Scholars customarily describe Olympia as a “Panhellenic” (literally “all-Greek”) sanctuary, and it will be useful to begin by briefly explaining what this means, though it should be emphasized that Olympia was far from being alone in having the qualities that may justify the appellation:
Olympia, then, is described as Panhellenic because its competitions were open to all Greeks and because the site itself and its competitions were of such immense prestige as to attract athletes and dedicants from afar. Also, the athletic program at Olympia can be said to have been Panhellenic in the sense that the athletic events at Olympia were practiced all over the Greek world (Young 2004: 24).

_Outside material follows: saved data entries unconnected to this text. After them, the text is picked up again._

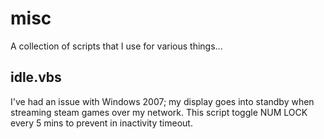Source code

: # misc
A collection of scripts that I use for various things...

## idle.vbs
I've had an issue with Windows 2007; my display goes into standby when streaming steam games over my network.  This script toggle NUM LOCK every 5 mins to prevent in inactivity timeout.
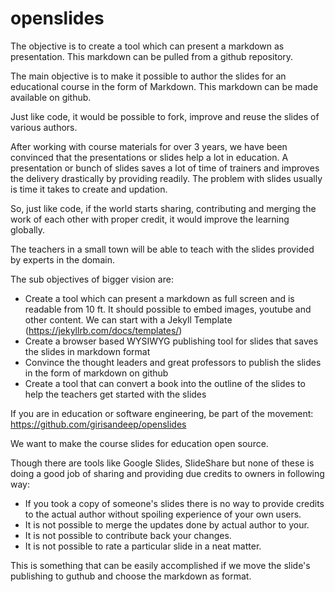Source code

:# openslides
The objective is to create a tool which can present a markdown as presentation. This markdown can be pulled from a github repository.

The main objective is to make it possible to author the slides for an educational course in the form of Markdown. This markdown can be made available on github.

Just like code, it would be possible to fork, improve and reuse the slides of various authors.

After working with course materials for over 3 years, we have been convinced that the presentations or slides help a lot in education. A presentation or bunch of slides saves a lot of time of trainers and improves the delivery drastically by providing readily. The problem with slides usually is time it takes to create and updation.

So, just like code, if the world starts sharing, contributing and merging the work of each other with proper credit, it would improve the learning globally.

The teachers in a small town will be able to teach with the slides provided by experts in the domain.

The sub objectives of bigger vision are:
* Create a tool which can present a markdown as full screen and is readable from 10 ft. It should possible to embed images, youtube and other content. We can start with a Jekyll Template (https://jekyllrb.com/docs/templates/)
* Create a browser based WYSIWYG publishing tool for slides that saves the slides in markdown format
* Convince the thought leaders and great professors to publish the slides in the form of markdown on github
* Create a tool that can convert a book into the outline of the slides to help the teachers get started with the slides

If you are in education or software engineering, be part of the movement: https://github.com/girisandeep/openslides

We want to make the  course slides for education open source. 

Though there are tools like Google Slides, SlideShare but none of these is doing a good job of sharing and providing due credits to owners in following way:

* If you took a copy of someone's slides there is no way to provide credits to the actual author without spoiling experience of your own users.
* It is not possible to merge the updates done by actual author to your. 
* It is not possible to contribute back your changes. 
* It is not possible to rate a particular slide in a neat matter.

This is something that can be easily accomplished if we move the slide's publishing to guthub and choose the markdown as format.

Scholars frequently use the term “Panhellenism” to refer to an ancient ideological position that developed in the fifth century and reached its full formulation in the fourth century. Proponents of Panhellenism held that the Greek city-states should end their internal rivalries and wars, unite under the dual hegemony of Athens and Sparta, and wage a war of vengeance and enrichment against the ostensibly weak and effeminate Persians. The basis on which this ideology was constructed was “the notion of Hellenic ethnic identity and the concomitant polarization of Greek and barbarian as generic opposites, which rapidly developed as a result of the Persian invasion [of the early fifth century]” (Flower 2000: 65; see also Mitchell 2007).

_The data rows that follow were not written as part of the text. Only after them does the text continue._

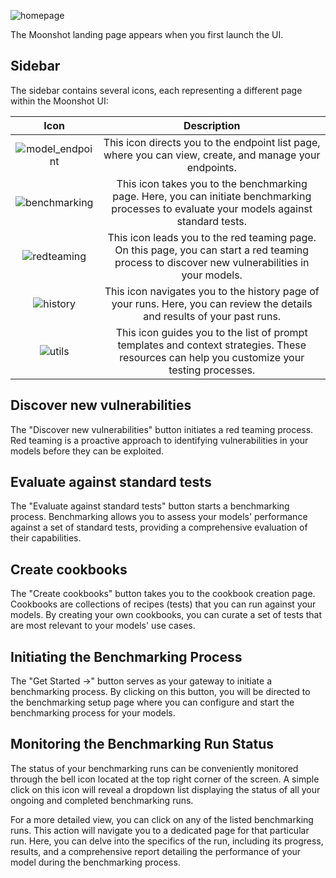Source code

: 
![homepage](../imgs/homepage.png)

The Moonshot landing page appears when you first launch the UI.

## Sidebar

The sidebar contains several icons, each representing a different page within the Moonshot UI:

| Icon | Description |
|:----:|:-----------:|
| ![model_endpoint](../imgs/model_endpoint.png) | This icon directs you to the endpoint list page, where you can view, create, and manage your endpoints. |
| ![benchmarking](../imgs/benchmarking.png) | This icon takes you to the benchmarking page. Here, you can initiate benchmarking processes to evaluate your models against standard tests. |
| ![redteaming](../imgs/redteaming.png) | This icon leads you to the red teaming page. On this page, you can start a red teaming process to discover new vulnerabilities in your models. |
| ![history](../imgs/history.png) | This icon navigates you to the history page of your runs. Here, you can review the details and results of your past runs. |
| ![utils](../imgs/utils.png) | This icon guides you to the list of prompt templates and context strategies. These resources can help you customize your testing processes. |

## Discover new vulnerabilities

The "Discover new vulnerabilities" button initiates a red teaming process. Red teaming is a proactive approach to identifying vulnerabilities in your models before they can be exploited.

## Evaluate against standard tests

The "Evaluate against standard tests" button starts a benchmarking process. Benchmarking allows you to assess your models' performance against a set of standard tests, providing a comprehensive evaluation of their capabilities.

## Create cookbooks

The "Create cookbooks" button takes you to the cookbook creation page. Cookbooks are collections of recipes (tests) that you can run against your models. By creating your own cookbooks, you can curate a set of tests that are most relevant to your models' use cases.

## Initiating the Benchmarking Process

The "Get Started →" button serves as your gateway to initiate a benchmarking process. By clicking on this button, you will be directed to the benchmarking setup page where you can configure and start the benchmarking process for your models.

## Monitoring the Benchmarking Run Status

The status of your benchmarking runs can be conveniently monitored through the bell icon located at the top right corner of the screen. A simple click on this icon will reveal a dropdown list displaying the status of all your ongoing and completed benchmarking runs.

For a more detailed view, you can click on any of the listed benchmarking runs. This action will navigate you to a dedicated page for that particular run. Here, you can delve into the specifics of the run, including its progress, results, and a comprehensive report detailing the performance of your model during the benchmarking process.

Certain features of the way the Olympics and Greek sports were practiced could be construed to reinforce this polarization between Greeks and barbarians as well as other tenets of Panhellenism. For example, the nudity of Greek athletes was constructed as an ethnic boundary marker since public nudity was unthinkable for high-status males among neighboring ethnic groups such as the Lydians and Persians (Nielsen 2007: 22–8; for more on Greek athletic nudity, see Chapter 13, which includes an excursus on this subject). Moreover, certain proponents of Panhellenism addressed the huge crowds assembled at Olympia during the festival and lectured on Panhellenism in the ideological sense. The orator Gorgias gave a full-blown Panhellenist oration in 408, and 20 years later Lysias followed suit, attributing to Herakles a Panhellenist motive for founding the Olympics (namely that the festival would promote friendship among the Greeks) (Flower 2000: 92–3).
However, Olympia was never the site of any sort of institutions that might have helped turn the ideology of Panhellenism into reality. The authorities in charge of Olympia did not provide a forum for making decisions after or for acting on crusading speeches such as those of Gorgias and Lysias (Roy 2013). Panhellenist speeches at Olympia were expressions of purely personal points of view, and none of those speeches seem to have eventuated in action. Neither did the magistrates in charge of Olympia attempt to extend the “sacred truce” to cover the whole Greek world. The truce protected only the territory of Elis itself and travelers to the festival and thus resembled truces proclaimed not only for the protection of the three other festivals of the periodos, but also by many other city-states for the protection of lesser, local festivals. To mention just a few examples in the Peloponnese itself, “sacred truces” were proclaimed by the communities of Makiston (Strabo 8.3.13), Mantinea (Xenophon Hellenika 5.2.2), and Phleious (Xenophon Hellenika 4.2.16).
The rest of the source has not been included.